To answer your question there isn't a lot of places in GTA. Depends what kind of archery you are interested in.

Make the drive to Waterloo and you won't be dissappointed.


----------



## Green Archer22 (Oct 27, 2007)

*waterloo*

Hey dsrtrat waterloo became part of the gta ever since YOU started flying planes. HA HA :wink:


----------



## spark1973 (Nov 24, 2005)

Here are the closest clubs to you. Durham Archers (http://www.durhamarchers.ca) east of you about 45 mins and York County, (http://www.yorkcountybowmen.com) which is north about 20 minutes. I belong to Durham which is an outdoor course and currently you have to walk in due to the weather. YCB has both outdoor and indoor ranges. There is also an indoor range, 17 yards in Oshawa that runs every Wednesday 7 to 9 pm. Wolf's Den which is 1 hour north. I'm not sure if the course is open this time of year. 
The closest shops to you are Gagnon Sports in Oshawa and Wolf's Den in Barrie.
PM me if you want some more info.


----------



## XTRMN8R (Mar 26, 2004)

GTS archery

This is a new shop in Brampton at the 410 andsteeles area.

905-487-1387


----------



## DarkWolf (Mar 6, 2008)

*York County Bowmen - CHECK US OUT*

Hey, just come out to a Wednesday evening and look for me there. I'll be glad to show you around... just make sure you bring your bow and be ready to have a good time... The people are really a great bunch of fun!


----------



## suwat (Feb 1, 2008)

*Where in the GTA*

This is a well kept secret so don't tell anyone lol
Just to the south of the Ontario Science Centre is a free olympic archery range. We have had a great bunch of guys and gals there for many years. All styles and ages. Compound (Ugh hehehehe) traditional and olympic, sorry no crossbows.. Many of us call ourselve the "Foggy Bottom Archers" due to the mist in the valley in the very early AM. Come on down and join us any time.
Most are there VERY early Sat and Sun. daybreak and after.
And yes Shooter's Choice is a great facility and resource.


----------



## greenlantern (Apr 30, 2008)

*Free archery range*

Suwat,

Can you please tell me the address of this archery range that is near the science centre?

Thanks so much,

GL


----------



## cc46 (Jan 22, 2005)

saw this on UoT archery site

public outdoor range near the science center, to find it, copy and paste the following coordinate into google map: *43.713007, -79.337769*.

it works...

if you can get to Gateway and Don Mills then head west down the ramp and then look south to the range ...you are there.
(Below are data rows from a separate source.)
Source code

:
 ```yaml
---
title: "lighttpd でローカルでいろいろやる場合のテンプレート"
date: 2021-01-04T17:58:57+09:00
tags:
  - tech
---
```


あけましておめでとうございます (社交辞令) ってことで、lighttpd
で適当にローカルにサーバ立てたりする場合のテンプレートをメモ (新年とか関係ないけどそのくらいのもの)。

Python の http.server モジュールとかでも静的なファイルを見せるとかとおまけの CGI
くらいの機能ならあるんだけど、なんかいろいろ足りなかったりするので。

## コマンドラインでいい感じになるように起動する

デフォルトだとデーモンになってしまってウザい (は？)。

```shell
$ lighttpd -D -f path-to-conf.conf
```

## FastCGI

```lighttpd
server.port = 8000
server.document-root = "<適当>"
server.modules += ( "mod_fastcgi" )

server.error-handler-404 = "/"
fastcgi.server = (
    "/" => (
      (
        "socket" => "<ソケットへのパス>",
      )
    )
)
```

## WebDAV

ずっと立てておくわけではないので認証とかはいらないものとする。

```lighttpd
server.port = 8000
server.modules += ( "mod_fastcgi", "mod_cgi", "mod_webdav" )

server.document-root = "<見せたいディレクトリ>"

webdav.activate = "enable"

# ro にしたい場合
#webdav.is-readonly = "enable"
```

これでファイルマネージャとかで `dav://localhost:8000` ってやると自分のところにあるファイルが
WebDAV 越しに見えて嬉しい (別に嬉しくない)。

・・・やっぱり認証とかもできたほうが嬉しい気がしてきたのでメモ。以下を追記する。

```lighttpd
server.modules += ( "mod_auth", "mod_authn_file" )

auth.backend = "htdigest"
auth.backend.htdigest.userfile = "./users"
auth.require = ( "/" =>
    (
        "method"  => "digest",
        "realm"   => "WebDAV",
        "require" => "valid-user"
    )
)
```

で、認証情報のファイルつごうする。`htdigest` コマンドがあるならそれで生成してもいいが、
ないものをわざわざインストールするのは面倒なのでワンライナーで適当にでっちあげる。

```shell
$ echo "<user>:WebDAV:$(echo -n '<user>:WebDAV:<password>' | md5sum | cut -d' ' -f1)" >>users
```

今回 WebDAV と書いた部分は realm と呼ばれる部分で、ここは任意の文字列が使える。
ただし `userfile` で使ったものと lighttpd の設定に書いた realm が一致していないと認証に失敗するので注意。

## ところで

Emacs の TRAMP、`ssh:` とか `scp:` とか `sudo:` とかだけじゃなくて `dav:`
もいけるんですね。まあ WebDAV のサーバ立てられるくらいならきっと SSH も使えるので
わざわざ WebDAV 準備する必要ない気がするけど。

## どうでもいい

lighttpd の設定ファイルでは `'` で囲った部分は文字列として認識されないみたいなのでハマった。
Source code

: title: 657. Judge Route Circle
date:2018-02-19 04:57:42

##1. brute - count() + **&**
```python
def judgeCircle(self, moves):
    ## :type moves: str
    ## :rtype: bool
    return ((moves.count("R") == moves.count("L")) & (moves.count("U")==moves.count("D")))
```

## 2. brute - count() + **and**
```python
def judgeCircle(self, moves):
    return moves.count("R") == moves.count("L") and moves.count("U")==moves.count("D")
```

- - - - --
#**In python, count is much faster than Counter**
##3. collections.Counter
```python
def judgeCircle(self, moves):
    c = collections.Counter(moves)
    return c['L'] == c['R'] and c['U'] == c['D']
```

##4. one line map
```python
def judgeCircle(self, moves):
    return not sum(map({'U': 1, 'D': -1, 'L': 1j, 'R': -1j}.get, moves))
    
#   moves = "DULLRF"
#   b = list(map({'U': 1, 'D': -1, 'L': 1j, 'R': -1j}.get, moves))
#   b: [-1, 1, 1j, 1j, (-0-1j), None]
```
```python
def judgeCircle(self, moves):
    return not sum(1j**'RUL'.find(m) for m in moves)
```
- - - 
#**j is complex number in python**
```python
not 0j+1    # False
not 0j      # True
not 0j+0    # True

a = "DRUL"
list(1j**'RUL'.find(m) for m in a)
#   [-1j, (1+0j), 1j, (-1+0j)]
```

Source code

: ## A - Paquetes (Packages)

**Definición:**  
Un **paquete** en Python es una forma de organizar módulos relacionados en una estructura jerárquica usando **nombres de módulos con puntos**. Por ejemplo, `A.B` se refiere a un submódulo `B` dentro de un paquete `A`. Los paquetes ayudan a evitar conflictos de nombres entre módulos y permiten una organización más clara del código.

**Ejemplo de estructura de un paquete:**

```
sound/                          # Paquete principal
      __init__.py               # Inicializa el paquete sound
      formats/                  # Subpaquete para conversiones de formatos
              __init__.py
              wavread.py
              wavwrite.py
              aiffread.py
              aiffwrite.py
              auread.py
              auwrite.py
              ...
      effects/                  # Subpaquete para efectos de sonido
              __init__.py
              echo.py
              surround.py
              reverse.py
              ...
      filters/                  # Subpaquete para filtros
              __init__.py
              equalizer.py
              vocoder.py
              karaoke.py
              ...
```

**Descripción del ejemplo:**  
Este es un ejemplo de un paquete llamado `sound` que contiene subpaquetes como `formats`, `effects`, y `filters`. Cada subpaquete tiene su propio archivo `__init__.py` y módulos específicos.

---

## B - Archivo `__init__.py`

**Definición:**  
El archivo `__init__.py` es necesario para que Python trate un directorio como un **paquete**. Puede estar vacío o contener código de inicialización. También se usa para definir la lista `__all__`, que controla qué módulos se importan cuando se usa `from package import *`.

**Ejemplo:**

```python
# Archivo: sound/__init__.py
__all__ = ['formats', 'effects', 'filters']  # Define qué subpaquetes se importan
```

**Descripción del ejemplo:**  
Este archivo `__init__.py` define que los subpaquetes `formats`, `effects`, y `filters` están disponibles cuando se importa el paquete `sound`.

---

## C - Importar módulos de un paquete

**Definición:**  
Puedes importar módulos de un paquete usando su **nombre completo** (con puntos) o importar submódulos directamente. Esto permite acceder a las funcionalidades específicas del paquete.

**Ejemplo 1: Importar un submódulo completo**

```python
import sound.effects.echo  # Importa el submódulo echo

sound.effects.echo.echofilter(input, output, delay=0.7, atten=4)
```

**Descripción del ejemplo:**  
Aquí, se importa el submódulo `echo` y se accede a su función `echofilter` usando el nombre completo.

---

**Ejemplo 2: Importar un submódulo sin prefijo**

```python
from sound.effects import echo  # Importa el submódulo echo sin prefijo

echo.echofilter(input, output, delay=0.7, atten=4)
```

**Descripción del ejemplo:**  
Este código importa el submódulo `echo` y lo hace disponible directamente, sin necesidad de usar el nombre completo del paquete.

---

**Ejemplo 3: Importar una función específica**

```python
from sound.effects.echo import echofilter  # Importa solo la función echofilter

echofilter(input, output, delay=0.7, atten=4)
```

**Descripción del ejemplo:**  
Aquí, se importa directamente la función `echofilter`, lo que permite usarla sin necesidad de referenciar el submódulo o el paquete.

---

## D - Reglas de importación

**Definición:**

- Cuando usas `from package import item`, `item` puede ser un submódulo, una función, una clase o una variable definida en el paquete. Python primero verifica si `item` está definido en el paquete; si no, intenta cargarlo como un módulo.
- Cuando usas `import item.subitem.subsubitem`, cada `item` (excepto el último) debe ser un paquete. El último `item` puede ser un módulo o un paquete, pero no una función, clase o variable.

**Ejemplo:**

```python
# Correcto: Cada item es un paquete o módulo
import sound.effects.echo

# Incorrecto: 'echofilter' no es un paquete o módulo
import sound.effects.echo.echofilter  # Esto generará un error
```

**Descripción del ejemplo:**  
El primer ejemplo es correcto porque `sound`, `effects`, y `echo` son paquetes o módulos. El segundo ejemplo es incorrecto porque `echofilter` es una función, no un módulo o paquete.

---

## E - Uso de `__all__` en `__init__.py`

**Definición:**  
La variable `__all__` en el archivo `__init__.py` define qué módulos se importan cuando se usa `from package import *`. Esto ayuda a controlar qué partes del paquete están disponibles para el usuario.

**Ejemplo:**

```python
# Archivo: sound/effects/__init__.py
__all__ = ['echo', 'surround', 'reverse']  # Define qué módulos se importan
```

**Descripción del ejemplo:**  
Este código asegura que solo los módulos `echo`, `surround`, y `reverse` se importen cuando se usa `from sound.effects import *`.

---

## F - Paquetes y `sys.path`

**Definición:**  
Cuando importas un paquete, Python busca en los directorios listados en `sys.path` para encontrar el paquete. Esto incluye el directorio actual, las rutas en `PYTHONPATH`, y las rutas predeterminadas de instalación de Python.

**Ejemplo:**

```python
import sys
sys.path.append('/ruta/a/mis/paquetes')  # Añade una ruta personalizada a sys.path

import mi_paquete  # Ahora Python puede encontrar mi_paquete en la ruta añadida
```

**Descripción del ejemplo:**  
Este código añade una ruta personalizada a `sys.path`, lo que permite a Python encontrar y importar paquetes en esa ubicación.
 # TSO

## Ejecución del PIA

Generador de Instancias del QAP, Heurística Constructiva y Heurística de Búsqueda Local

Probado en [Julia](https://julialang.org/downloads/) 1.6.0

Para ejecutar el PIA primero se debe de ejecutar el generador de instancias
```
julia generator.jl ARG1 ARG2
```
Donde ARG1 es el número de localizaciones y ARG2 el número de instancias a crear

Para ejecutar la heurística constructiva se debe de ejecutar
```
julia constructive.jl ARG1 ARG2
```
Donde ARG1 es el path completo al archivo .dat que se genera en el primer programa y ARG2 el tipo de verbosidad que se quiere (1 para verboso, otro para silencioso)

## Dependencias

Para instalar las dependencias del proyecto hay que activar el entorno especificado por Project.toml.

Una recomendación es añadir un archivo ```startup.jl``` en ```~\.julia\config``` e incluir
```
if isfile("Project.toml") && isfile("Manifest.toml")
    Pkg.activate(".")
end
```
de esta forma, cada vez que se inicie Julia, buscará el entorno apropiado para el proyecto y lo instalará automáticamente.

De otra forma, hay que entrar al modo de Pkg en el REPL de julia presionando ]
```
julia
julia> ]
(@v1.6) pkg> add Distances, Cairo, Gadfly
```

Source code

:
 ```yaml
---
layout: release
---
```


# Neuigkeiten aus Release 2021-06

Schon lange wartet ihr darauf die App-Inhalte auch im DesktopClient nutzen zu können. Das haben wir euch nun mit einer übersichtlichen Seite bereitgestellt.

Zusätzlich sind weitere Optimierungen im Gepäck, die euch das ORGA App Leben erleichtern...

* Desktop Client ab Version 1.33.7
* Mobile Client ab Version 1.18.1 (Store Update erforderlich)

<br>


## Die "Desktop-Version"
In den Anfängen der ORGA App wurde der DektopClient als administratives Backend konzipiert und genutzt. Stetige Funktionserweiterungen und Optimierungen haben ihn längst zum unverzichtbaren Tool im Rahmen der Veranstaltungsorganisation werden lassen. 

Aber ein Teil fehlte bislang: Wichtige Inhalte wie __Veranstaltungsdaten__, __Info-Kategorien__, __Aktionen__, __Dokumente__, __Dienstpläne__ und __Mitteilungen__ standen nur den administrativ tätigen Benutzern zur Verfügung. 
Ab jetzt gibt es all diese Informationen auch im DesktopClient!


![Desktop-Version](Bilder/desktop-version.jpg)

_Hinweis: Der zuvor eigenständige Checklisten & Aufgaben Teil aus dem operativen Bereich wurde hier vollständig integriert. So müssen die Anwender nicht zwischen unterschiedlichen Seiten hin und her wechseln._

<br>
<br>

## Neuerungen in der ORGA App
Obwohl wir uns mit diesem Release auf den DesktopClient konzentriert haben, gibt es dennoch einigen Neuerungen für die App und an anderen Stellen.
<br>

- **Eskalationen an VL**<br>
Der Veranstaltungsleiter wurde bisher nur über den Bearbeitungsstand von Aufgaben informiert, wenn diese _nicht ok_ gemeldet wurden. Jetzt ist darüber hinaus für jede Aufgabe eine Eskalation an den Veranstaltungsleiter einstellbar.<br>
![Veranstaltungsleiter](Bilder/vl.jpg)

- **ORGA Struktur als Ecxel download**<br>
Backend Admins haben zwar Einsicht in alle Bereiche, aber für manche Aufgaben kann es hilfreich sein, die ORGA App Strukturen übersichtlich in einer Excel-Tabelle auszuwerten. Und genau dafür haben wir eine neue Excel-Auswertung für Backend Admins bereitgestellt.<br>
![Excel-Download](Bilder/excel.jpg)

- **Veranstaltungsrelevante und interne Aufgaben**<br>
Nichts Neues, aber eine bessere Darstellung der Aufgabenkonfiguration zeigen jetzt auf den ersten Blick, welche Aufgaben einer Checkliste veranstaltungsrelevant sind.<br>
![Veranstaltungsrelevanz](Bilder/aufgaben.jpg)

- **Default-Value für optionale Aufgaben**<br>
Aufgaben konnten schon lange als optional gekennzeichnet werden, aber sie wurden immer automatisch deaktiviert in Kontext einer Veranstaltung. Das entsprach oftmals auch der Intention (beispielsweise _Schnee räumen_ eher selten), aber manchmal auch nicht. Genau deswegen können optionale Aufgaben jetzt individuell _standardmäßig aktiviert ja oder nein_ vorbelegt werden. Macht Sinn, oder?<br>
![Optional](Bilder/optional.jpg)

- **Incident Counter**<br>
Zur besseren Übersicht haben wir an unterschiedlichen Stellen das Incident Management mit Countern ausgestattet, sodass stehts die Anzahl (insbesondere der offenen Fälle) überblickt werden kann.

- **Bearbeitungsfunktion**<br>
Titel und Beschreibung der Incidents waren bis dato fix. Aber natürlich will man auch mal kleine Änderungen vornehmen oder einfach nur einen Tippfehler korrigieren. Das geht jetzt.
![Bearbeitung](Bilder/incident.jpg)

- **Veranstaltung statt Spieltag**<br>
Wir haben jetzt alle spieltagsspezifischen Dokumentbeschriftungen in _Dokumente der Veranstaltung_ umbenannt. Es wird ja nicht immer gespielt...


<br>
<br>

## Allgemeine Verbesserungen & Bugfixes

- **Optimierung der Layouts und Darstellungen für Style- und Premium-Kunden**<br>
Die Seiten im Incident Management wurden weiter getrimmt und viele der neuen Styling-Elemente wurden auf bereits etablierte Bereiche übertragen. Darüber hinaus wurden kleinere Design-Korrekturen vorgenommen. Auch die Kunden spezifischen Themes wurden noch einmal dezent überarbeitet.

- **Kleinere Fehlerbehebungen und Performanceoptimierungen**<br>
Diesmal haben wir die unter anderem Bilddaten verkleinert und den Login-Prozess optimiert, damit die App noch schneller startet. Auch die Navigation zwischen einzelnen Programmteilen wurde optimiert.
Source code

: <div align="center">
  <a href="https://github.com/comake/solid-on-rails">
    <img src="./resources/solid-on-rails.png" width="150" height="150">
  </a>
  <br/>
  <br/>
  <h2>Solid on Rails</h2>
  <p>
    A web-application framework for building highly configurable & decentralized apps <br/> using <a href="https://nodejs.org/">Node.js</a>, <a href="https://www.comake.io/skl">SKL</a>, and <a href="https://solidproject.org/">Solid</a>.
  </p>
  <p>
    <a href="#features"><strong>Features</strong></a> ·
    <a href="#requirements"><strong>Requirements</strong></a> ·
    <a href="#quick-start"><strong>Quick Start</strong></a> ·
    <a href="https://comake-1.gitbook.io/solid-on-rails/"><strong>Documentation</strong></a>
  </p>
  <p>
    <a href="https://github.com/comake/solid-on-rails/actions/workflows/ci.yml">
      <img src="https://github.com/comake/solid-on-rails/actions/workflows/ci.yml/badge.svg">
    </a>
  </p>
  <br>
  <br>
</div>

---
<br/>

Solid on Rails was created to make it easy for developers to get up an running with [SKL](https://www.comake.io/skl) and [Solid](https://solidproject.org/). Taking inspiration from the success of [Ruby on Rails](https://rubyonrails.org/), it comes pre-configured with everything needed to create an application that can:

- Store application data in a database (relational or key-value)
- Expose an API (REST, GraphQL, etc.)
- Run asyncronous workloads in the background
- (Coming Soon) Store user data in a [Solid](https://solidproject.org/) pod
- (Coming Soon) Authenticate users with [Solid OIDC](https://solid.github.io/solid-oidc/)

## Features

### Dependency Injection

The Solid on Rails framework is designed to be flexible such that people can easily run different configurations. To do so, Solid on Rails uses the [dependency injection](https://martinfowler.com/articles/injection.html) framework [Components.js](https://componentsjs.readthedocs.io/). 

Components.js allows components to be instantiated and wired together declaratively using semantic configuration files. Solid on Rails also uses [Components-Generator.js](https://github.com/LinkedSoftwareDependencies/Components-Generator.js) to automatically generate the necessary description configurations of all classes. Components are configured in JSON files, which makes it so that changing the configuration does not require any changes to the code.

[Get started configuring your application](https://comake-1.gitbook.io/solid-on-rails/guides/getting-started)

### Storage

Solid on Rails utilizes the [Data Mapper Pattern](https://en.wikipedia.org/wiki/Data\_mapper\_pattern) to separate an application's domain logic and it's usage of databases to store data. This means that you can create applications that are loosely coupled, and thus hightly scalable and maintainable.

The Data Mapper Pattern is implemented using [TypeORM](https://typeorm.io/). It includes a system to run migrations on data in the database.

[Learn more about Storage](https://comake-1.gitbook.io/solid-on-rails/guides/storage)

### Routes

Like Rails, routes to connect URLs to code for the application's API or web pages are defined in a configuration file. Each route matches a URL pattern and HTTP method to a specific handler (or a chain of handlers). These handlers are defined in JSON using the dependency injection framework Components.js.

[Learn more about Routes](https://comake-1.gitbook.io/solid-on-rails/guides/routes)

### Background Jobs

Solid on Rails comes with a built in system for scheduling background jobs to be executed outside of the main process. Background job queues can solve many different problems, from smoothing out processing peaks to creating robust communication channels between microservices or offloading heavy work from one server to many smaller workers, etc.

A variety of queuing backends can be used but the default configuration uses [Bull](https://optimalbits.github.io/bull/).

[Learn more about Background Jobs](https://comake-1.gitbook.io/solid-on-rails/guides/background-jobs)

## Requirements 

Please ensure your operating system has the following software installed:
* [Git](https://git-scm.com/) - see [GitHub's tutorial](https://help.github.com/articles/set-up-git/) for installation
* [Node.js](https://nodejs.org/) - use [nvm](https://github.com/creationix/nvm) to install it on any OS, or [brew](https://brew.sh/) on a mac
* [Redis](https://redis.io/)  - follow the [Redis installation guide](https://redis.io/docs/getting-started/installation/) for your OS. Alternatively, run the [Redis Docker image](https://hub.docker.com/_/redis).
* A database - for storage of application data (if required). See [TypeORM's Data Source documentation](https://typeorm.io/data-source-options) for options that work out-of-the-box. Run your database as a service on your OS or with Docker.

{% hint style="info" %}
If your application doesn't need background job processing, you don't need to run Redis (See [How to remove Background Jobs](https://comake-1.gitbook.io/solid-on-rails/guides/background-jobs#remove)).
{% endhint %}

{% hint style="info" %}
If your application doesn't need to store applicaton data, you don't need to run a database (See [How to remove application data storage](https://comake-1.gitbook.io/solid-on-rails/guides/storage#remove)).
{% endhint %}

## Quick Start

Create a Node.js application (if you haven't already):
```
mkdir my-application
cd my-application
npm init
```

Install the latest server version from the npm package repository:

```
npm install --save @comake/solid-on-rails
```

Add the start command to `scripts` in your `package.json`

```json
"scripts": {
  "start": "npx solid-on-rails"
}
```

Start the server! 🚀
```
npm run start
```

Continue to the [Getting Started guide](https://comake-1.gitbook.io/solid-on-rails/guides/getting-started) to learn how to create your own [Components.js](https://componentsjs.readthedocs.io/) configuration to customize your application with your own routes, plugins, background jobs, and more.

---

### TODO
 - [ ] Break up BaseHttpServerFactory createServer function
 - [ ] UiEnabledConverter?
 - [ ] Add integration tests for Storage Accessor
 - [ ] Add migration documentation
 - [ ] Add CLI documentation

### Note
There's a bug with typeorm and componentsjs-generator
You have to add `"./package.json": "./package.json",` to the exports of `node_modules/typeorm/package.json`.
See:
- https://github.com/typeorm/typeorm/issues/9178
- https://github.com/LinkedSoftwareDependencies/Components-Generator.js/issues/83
Cheers


----------



## suwat (Feb 1, 2008)

*Ontario Science Centre Location*

Sorry Greenlanter I didn't get back to you sooner. 
The Ontario Science Centre is locate at the south west corner of Don Mills and Eglinton Ave. east. Go south from Eglinton to the second light turn right and go down he hill. You will see the parking for Science Ctre. employees and visitor slots. If the visitor slots are full you may be able to park along the south side up to the raised spots. (hope this make sense) We frequently give the security some Tim Bits etc. and it is good to sometimes check in with them and ask to park. Now that the weather is getting better many of us are there early Sat./ Sun. am. Introduce yourself. Hope so see you there.


----------



## chrispol (Mar 26, 2008)

*where to shoot*

if your looking for a place to shoot heard about a place called royal city bowman outside of guelph . contact terry at 519-822-6951 . he told me he has 30-40 3d targets various ranges and is open year round. i have not joined yet waiting for new bow .


----------



## Gobblinthunder (Apr 12, 2008)

Aside from the Bow-Shop, you can also check out the Wolfs Den in Barrie(ya I know it's not part of the GTA )or you can also go and check out Naz(Tent City Outfitters) at the corner of Dufferin and Steeles(sorry if someone mentioned this already) lets not forget BPS go and see Stan he's about the only guy who knows what he's doin at the Archery Shop..........(he used to shoot for the Canadian Olympic Team back in the 60/70's)


----------



## Stefan1 (Mar 14, 2011)

Two places just outside the GTA. 
The Ontario Center For Classical Sports http://www.classicalsport.com/ Really nice indoor 18 meters, lots of instructions available, pay as you play.
Peel Archery Club located at 107 Nugget in Brampton. Just North of Steels and Torbram. http://www.facebook.com/pages/Peel-Archery-Club/121134711297386 Movable target butts up to 70 meters, all indoors. Pay for the day, or memberships available.


----------



## cc46 (Jan 22, 2005)

good day today at the Peel 70m range ...nice to see folks from Guelph, Kitchener, Havelock(Peterborough), Newmarket and other wilds of southern ontario...and btw field targets are tougher than you think...shoot a field course this summer, you may find it a challenge


----------